* Required work *
Somewhere below is a line with "### Transformer架构" and, later, a line with "- Encoder解译来源文字的文意"; repeat those two lines and all the lines between them, exactly as they are.

[Plain-text document sources]
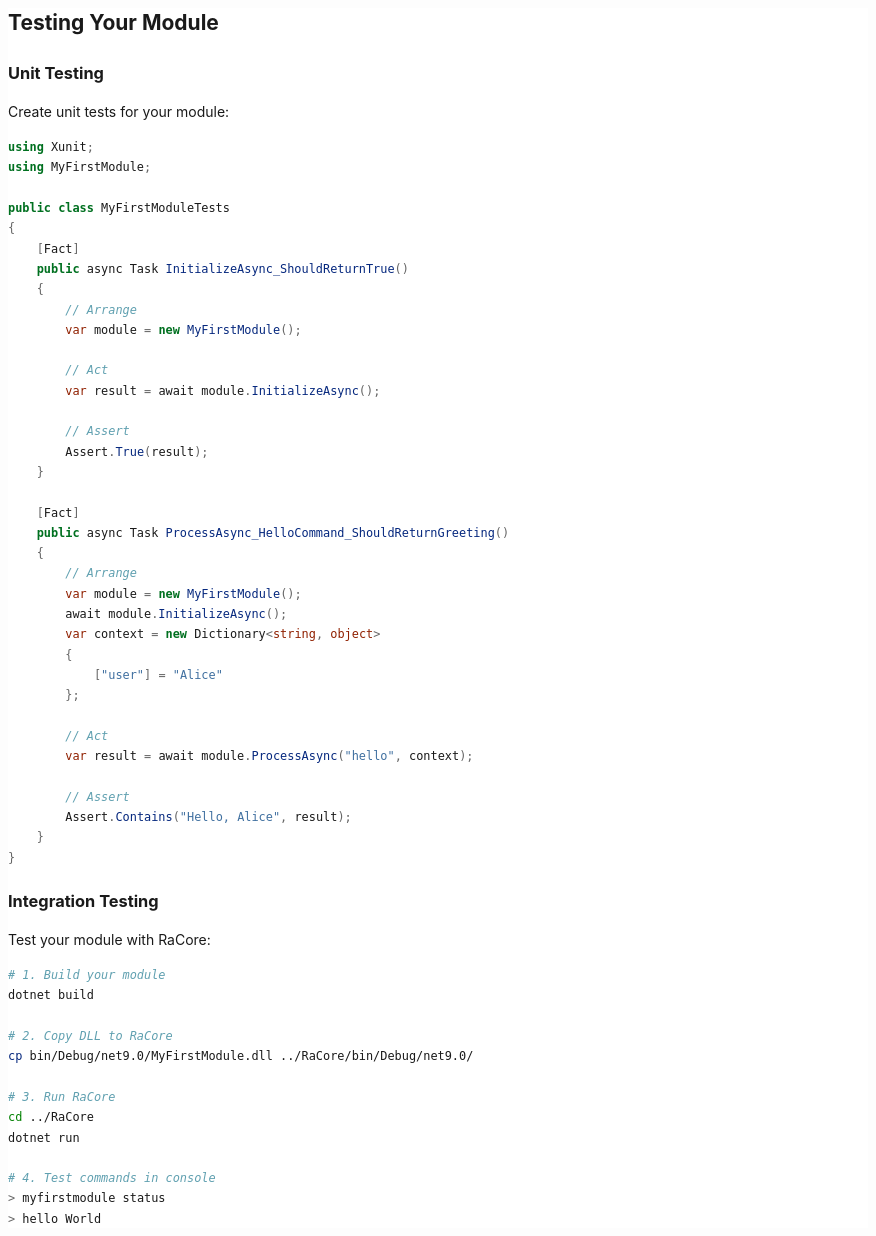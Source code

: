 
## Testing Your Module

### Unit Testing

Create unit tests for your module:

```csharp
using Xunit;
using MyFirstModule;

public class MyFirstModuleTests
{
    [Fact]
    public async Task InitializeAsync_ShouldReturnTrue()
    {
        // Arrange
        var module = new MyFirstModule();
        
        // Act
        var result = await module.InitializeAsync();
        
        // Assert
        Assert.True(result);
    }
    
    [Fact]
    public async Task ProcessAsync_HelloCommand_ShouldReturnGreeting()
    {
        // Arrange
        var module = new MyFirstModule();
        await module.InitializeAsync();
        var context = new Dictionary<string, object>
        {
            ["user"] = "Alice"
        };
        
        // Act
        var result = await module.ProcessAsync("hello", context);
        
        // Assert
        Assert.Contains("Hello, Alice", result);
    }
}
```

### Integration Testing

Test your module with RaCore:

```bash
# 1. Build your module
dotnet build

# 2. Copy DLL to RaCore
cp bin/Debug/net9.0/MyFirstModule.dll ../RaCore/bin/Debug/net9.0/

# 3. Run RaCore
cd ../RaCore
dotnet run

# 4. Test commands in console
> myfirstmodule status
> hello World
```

==

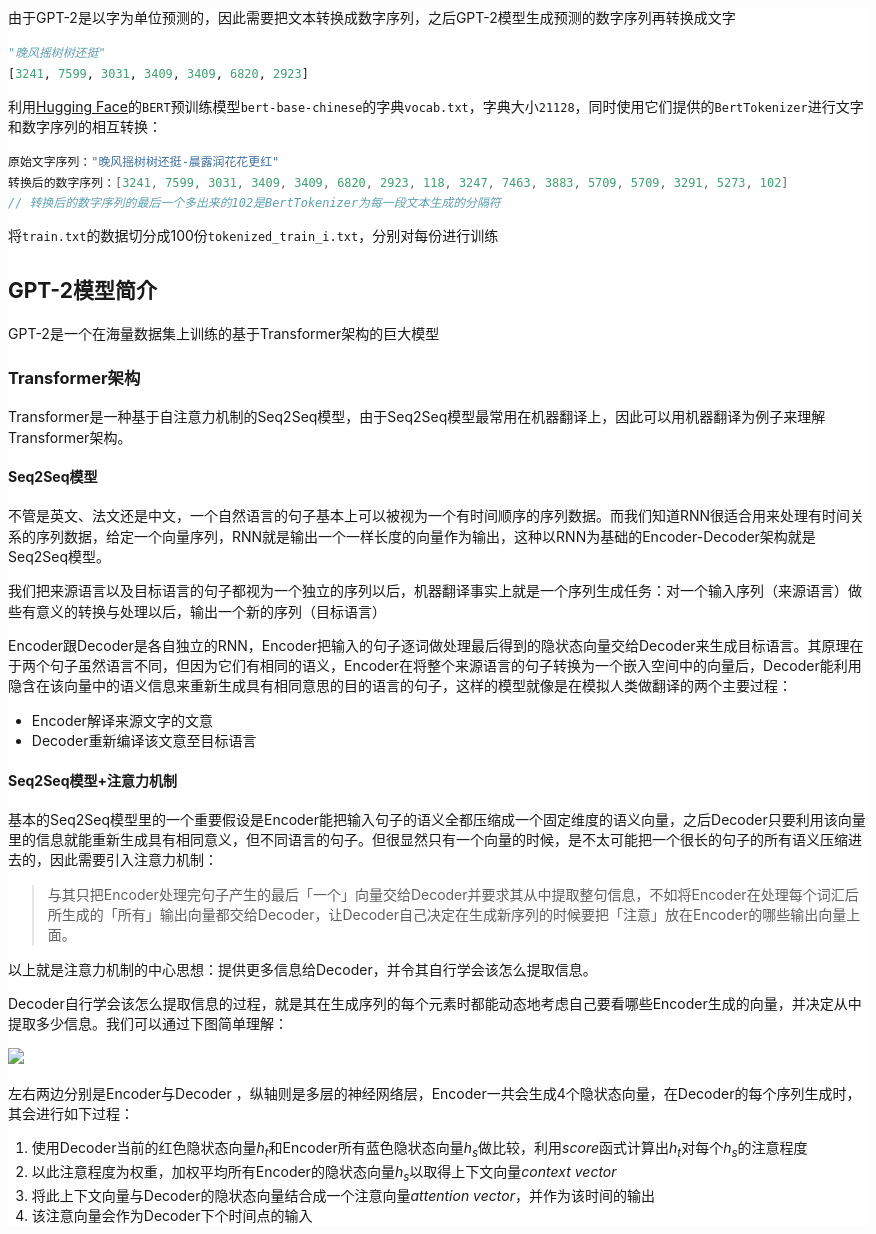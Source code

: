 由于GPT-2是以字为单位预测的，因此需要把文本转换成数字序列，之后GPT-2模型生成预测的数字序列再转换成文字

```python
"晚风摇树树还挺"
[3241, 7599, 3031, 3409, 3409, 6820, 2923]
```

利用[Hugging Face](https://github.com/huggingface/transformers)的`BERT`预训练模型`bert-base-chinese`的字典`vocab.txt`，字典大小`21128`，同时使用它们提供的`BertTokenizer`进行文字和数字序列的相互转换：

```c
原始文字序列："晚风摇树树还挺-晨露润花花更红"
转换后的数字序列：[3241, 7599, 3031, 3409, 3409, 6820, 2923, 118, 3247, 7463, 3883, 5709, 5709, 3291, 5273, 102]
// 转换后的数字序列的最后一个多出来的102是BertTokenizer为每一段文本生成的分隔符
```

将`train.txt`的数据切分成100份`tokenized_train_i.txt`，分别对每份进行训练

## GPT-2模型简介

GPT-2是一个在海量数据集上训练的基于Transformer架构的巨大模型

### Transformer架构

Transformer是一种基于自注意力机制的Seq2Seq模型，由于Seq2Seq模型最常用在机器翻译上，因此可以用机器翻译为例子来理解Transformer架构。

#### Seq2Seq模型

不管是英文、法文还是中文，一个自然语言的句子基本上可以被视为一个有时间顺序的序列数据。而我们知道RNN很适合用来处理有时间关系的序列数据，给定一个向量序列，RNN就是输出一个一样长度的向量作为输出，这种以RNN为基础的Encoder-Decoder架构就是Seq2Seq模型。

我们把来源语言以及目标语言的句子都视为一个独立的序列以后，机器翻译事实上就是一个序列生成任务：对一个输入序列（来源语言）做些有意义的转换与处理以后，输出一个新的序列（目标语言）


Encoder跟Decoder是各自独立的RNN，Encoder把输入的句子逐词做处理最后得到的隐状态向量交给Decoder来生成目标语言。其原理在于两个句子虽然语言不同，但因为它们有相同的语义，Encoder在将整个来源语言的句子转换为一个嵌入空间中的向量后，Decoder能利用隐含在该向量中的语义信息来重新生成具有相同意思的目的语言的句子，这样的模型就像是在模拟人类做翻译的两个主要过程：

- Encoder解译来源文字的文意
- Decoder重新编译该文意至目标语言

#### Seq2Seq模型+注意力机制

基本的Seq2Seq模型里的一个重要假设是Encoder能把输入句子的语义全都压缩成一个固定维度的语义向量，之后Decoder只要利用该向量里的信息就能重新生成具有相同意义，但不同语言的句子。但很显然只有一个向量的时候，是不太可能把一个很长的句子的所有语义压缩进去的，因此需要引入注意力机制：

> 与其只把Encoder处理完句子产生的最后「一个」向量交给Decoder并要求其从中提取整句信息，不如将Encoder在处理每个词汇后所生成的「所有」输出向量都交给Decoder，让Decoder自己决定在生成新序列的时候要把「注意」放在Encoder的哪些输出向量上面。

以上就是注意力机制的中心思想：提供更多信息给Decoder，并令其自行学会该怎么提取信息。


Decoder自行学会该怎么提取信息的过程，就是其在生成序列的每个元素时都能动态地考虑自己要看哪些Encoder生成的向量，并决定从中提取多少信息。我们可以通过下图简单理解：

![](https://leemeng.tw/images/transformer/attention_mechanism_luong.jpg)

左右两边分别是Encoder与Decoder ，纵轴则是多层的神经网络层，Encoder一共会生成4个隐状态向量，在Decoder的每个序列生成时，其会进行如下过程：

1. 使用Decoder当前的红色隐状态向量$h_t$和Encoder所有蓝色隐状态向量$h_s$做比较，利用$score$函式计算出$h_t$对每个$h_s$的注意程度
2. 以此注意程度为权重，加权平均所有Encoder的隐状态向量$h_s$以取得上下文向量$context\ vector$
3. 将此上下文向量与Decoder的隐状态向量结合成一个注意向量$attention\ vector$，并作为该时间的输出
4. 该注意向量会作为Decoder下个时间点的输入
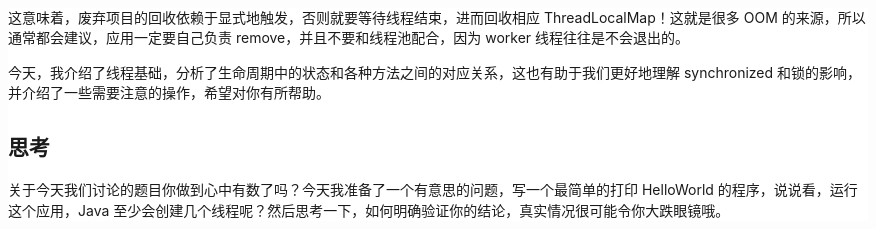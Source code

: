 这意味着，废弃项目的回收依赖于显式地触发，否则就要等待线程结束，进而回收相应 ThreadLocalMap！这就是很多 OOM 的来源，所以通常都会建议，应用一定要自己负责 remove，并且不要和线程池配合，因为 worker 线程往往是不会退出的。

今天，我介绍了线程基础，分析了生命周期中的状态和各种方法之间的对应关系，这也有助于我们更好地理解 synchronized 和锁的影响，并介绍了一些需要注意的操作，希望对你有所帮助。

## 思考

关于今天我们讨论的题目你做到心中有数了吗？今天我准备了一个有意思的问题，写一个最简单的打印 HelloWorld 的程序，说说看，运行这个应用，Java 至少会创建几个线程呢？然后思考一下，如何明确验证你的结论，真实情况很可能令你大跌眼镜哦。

* Response to the task *
### Transformer架构

Transformer是一种基于自注意力机制的Seq2Seq模型，由于Seq2Seq模型最常用在机器翻译上，因此可以用机器翻译为例子来理解Transformer架构。

#### Seq2Seq模型

不管是英文、法文还是中文，一个自然语言的句子基本上可以被视为一个有时间顺序的序列数据。而我们知道RNN很适合用来处理有时间关系的序列数据，给定一个向量序列，RNN就是输出一个一样长度的向量作为输出，这种以RNN为基础的Encoder-Decoder架构就是Seq2Seq模型。

我们把来源语言以及目标语言的句子都视为一个独立的序列以后，机器翻译事实上就是一个序列生成任务：对一个输入序列（来源语言）做些有意义的转换与处理以后，输出一个新的序列（目标语言）


Encoder跟Decoder是各自独立的RNN，Encoder把输入的句子逐词做处理最后得到的隐状态向量交给Decoder来生成目标语言。其原理在于两个句子虽然语言不同，但因为它们有相同的语义，Encoder在将整个来源语言的句子转换为一个嵌入空间中的向量后，Decoder能利用隐含在该向量中的语义信息来重新生成具有相同意思的目的语言的句子，这样的模型就像是在模拟人类做翻译的两个主要过程：

- Encoder解译来源文字的文意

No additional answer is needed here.